[Records from a dataset]
"""
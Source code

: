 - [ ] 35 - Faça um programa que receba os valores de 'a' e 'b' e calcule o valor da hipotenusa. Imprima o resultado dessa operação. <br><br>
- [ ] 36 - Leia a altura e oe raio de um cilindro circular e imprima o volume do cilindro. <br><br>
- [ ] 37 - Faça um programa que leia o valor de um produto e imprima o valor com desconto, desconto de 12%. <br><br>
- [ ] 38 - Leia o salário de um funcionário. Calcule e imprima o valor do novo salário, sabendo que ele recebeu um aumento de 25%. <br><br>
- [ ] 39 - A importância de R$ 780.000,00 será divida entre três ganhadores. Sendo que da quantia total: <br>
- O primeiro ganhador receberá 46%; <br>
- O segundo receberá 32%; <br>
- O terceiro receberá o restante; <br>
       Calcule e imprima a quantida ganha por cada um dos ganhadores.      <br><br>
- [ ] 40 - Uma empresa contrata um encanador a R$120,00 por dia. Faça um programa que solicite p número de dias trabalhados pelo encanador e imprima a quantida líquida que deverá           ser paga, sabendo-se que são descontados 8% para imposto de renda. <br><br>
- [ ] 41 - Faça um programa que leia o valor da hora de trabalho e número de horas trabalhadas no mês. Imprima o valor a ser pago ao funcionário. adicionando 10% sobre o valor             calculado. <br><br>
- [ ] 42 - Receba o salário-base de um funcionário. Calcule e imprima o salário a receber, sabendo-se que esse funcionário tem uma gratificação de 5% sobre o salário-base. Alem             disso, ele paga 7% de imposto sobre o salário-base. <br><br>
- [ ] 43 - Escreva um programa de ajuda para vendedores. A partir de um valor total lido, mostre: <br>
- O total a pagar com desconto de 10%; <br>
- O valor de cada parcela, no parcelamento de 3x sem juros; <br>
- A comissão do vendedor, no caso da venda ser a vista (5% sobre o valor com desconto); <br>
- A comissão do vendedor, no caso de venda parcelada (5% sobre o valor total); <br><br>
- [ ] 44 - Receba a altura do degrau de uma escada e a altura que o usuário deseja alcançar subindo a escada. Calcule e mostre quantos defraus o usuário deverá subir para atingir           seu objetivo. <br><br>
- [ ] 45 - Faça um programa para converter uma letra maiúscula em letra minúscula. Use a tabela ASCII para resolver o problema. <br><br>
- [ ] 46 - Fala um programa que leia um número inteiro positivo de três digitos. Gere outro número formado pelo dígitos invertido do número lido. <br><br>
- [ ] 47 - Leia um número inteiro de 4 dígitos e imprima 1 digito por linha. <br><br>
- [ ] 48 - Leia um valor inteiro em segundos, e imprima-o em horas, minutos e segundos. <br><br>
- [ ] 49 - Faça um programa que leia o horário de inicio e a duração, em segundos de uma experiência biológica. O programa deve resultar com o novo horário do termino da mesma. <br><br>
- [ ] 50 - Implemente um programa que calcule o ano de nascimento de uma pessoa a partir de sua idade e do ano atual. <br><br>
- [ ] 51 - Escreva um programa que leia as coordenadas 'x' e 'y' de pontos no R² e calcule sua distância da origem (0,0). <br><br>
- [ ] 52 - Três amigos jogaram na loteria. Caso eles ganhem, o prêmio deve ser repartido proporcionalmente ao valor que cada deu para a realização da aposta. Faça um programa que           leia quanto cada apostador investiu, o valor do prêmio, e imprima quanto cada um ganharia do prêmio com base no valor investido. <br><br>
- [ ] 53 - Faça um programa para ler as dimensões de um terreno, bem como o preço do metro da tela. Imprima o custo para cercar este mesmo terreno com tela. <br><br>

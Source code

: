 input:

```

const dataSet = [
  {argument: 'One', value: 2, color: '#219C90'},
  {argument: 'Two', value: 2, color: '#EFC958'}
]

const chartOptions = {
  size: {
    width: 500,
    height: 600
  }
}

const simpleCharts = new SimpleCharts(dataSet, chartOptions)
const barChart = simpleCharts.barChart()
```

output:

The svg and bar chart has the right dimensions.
"""
● **ACTION ITEM**:
Your reply must consist solely of the number of lines in the data that contain the word "quantida".

● **SOLUTION TO THE EXERCISE**:
2